--- Task data Enclosed Below ---

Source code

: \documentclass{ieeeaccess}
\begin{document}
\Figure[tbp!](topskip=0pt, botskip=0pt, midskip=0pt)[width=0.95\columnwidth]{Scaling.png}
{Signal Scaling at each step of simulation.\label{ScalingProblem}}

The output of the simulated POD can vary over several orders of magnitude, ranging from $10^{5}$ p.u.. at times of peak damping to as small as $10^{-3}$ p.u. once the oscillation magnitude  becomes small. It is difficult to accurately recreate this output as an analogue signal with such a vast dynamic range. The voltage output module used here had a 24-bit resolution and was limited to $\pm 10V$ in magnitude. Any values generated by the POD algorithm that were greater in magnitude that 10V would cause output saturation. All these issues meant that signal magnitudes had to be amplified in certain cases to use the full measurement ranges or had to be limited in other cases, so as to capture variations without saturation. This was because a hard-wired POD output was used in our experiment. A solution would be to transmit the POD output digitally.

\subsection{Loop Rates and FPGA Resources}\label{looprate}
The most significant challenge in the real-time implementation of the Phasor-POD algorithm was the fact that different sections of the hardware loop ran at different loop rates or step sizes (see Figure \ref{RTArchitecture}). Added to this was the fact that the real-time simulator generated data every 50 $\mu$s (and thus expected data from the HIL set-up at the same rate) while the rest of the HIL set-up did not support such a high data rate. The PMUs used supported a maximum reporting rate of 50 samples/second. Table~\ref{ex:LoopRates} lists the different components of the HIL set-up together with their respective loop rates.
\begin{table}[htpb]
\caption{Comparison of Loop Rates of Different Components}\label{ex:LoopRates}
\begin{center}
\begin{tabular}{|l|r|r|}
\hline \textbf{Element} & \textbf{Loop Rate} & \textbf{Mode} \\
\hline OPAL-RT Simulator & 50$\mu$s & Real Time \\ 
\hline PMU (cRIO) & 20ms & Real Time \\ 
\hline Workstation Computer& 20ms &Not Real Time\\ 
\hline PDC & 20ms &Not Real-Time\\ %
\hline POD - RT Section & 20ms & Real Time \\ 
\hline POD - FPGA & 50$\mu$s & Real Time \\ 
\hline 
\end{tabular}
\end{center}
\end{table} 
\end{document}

--- End of Enclosed Task data ---

▸ **What the task requires**:
Print out the listing in full, exactly as it appears.

▸ **Response to the task**:
Source code

: \documentclass{ieeeaccess}
\begin{document}
\Figure[tbp!](topskip=0pt, botskip=0pt, midskip=0pt)[width=0.95\columnwidth]{Scaling.png}
{Signal Scaling at each step of simulation.\label{ScalingProblem}}

The output of the simulated POD can vary over several orders of magnitude, ranging from $10^{5}$ p.u.. at times of peak damping to as small as $10^{-3}$ p.u. once the oscillation magnitude  becomes small. It is difficult to accurately recreate this output as an analogue signal with such a vast dynamic range. The voltage output module used here had a 24-bit resolution and was limited to $\pm 10V$ in magnitude. Any values generated by the POD algorithm that were greater in magnitude that 10V would cause output saturation. All these issues meant that signal magnitudes had to be amplified in certain cases to use the full measurement ranges or had to be limited in other cases, so as to capture variations without saturation. This was because a hard-wired POD output was used in our experiment. A solution would be to transmit the POD output digitally.

\subsection{Loop Rates and FPGA Resources}\label{looprate}
The most significant challenge in the real-time implementation of the Phasor-POD algorithm was the fact that different sections of the hardware loop ran at different loop rates or step sizes (see Figure \ref{RTArchitecture}). Added to this was the fact that the real-time simulator generated data every 50 $\mu$s (and thus expected data from the HIL set-up at the same rate) while the rest of the HIL set-up did not support such a high data rate. The PMUs used supported a maximum reporting rate of 50 samples/second. Table~\ref{ex:LoopRates} lists the different components of the HIL set-up together with their respective loop rates.
\begin{table}[htpb]
\caption{Comparison of Loop Rates of Different Components}\label{ex:LoopRates}
\begin{center}
\begin{tabular}{|l|r|r|}
\hline \textbf{Element} & \textbf{Loop Rate} & \textbf{Mode} \\
\hline OPAL-RT Simulator & 50$\mu$s & Real Time \\ 
\hline PMU (cRIO) & 20ms & Real Time \\ 
\hline Workstation Computer& 20ms &Not Real Time\\ 
\hline PDC & 20ms &Not Real-Time\\ %
\hline POD - RT Section & 20ms & Real Time \\ 
\hline POD - FPGA & 50$\mu$s & Real Time \\ 
\hline 
\end{tabular}
\end{center}
\end{table} 
\end{document}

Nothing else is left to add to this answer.